L’environnement obésogène : origine et conséquences

Comment s’alimentent les adultes jeunes nés dans un environnement obésogène ?

Des habitudes alimentaires façonnées par un environnement obésogène

La genèse de l’environnement obésogène remonte au début des années 1980. Si l’ensemble de la population est concerné, c’est le seul milieu alimentaire qu’aient jamais connu les jeunes adultes d’aujourd’hui (de 18 à 35 ans). Leurs habitudes alimentaires sont façonnées par cet environnement moderne, avec son abondance de plats préparés en dehors du domicile et l’accès facile à des aliments ultra-transformés. Les plus grandes portions sont désormais leur norme sociale et ils n’ont aucun souvenir d’une époque où les portions servies étaient moins importantes.
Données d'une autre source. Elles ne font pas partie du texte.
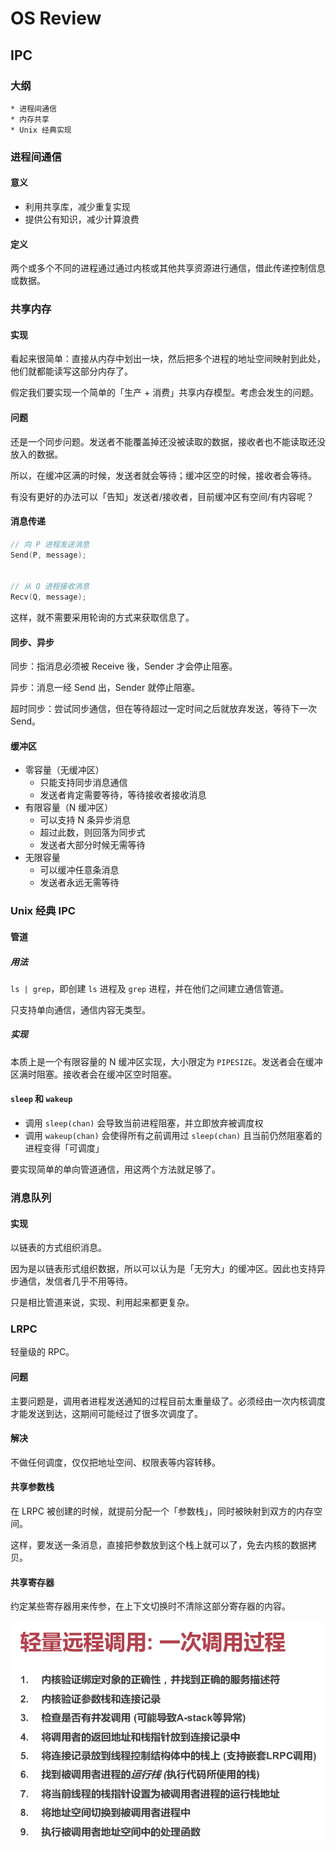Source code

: # OS Review

## IPC

### 大纲

	* 进程间通信
	* 内存共享
	* Unix 经典实现

### 进程间通信

#### 意义

* 利用共享库，减少重复实现
* 提供公有知识，减少计算浪费

#### 定义

两个或多个不同的进程通过通过内核或其他共享资源进行通信，借此传递控制信息或数据。

### 共享内存

#### 实现

看起来很简单：直接从内存中划出一块，然后把多个进程的地址空间映射到此处，他们就都能读写这部分内存了。

假定我们要实现一个简单的「生产 + 消费」共享内存模型。考虑会发生的问题。

#### 问题

还是一个同步问题。发送者不能覆盖掉还没被读取的数据，接收者也不能读取还没放入的数据。

所以，在缓冲区满的时候，发送者就会等待；缓冲区空的时候，接收者会等待。

有没有更好的办法可以「告知」发送者/接收者，目前缓冲区有空间/有内容呢？

#### 消息传递

```c
// 向 P 进程发送消息
Send(P, message);


// 从 Q 进程接收消息
Recv(Q, message);
```

这样，就不需要采用轮询的方式来获取信息了。

#### 同步、异步

同步：指消息必须被 Receive 後，Sender 才会停止阻塞。

异步：消息一经 Send 出，Sender 就停止阻塞。

超时同步：尝试同步通信，但在等待超过一定时间之后就放弃发送，等待下一次 Send。

#### 缓冲区

* 零容量（无缓冲区）
  * 只能支持同步消息通信
  * 发送者肯定需要等待，等待接收者接收消息
* 有限容量（N 缓冲区）
  * 可以支持 N 条异步消息
  * 超过此数，则回落为同步式
  * 发送者大部分时候无需等待
* 无限容量
  * 可以缓冲任意条消息
  * 发送者永远无需等待

### Unix 经典 IPC

#### 管道

##### 用法

`ls | grep`，即创建 `ls` 进程及 `grep` 进程，并在他们之间建立通信管道。

只支持单向通信，通信内容无类型。

##### 实现

本质上是一个有限容量的 N 缓冲区实现，大小限定为 `PIPESIZE`。发送者会在缓冲区满时阻塞。接收者会在缓冲区空时阻塞。

#### `sleep` 和 `wakeup`

* 调用 `sleep(chan)` 会导致当前进程阻塞，并立即放弃被调度权
* 调用 `wakeup(chan)` 会使得所有之前调用过 `sleep(chan)` 且当前仍然阻塞着的进程变得「可调度」

要实现简单的单向管道通信，用这两个方法就足够了。

### 消息队列

#### 实现

以链表的方式组织消息。

因为是以链表形式组织数据，所以可以认为是「无穷大」的缓冲区。因此也支持异步通信，发信者几乎不用等待。

只是相比管道来说，实现、利用起来都更复杂。

### LRPC

轻量级的 RPC。

#### 问题

主要问题是，调用者进程发送通知的过程目前太重量级了。必须经由一次内核调度才能发送到达，这期间可能经过了很多次调度了。

#### 解决

不做任何调度，仅仅把地址空间、权限表等内容转移。

#### 共享参数栈

在 LRPC 被创建的时候，就提前分配一个「参数栈」，同时被映射到双方的内存空间。

这样，要发送一条消息，直接把参数放到这个栈上就可以了，免去内核的数据拷贝。

#### 共享寄存器

约定某些寄存器用来传参，在上下文切换时不清除这部分寄存器的内容。

![image-20200628171915538](04-ipc.assets/image-20200628171915538.png)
Il est inquiétant de constater que dans des pays comme l’Australie, les membres de la génération Y sont en surpoids ou obèses à un âge plus jeune que ne l’était la génération de leurs parents 1.

Des similitudes alimentaires remarquables parmi les jeunes adultes du monde entier

Parmi les jeunes adultes du monde entier, on observe des similitudes remarquables dans la consommation d’aliments ou de boissons qui sont associés à une prise de poids, ou qui, au contraire, protègent de ce problème. Ainsi, de nombreux jeunes adultes consomment des boissons sucrées, qui contribuent à la prise de poids. Les hamburgers, frites, pizzas, hot-dogs, quiches, tacos et poulets frits typiquement proposés dans les fastfoods sont très présents dans l’alimentation des jeunes adultes. La popularité de la restauration rapide ne se limite pas uniquement aux États-Unis et au Royaume-Uni. Par exemple, même en Asie, 44 % des Singapouriens fréquentent régulièrement les fast-foods, tandis que seuls 10 % évitent ce type d’alimentation. À titre de comparaison, parmi les adultes de 50 à 59 ans, trois sur cinq n’ont jamais recours à la restauration rapide 2.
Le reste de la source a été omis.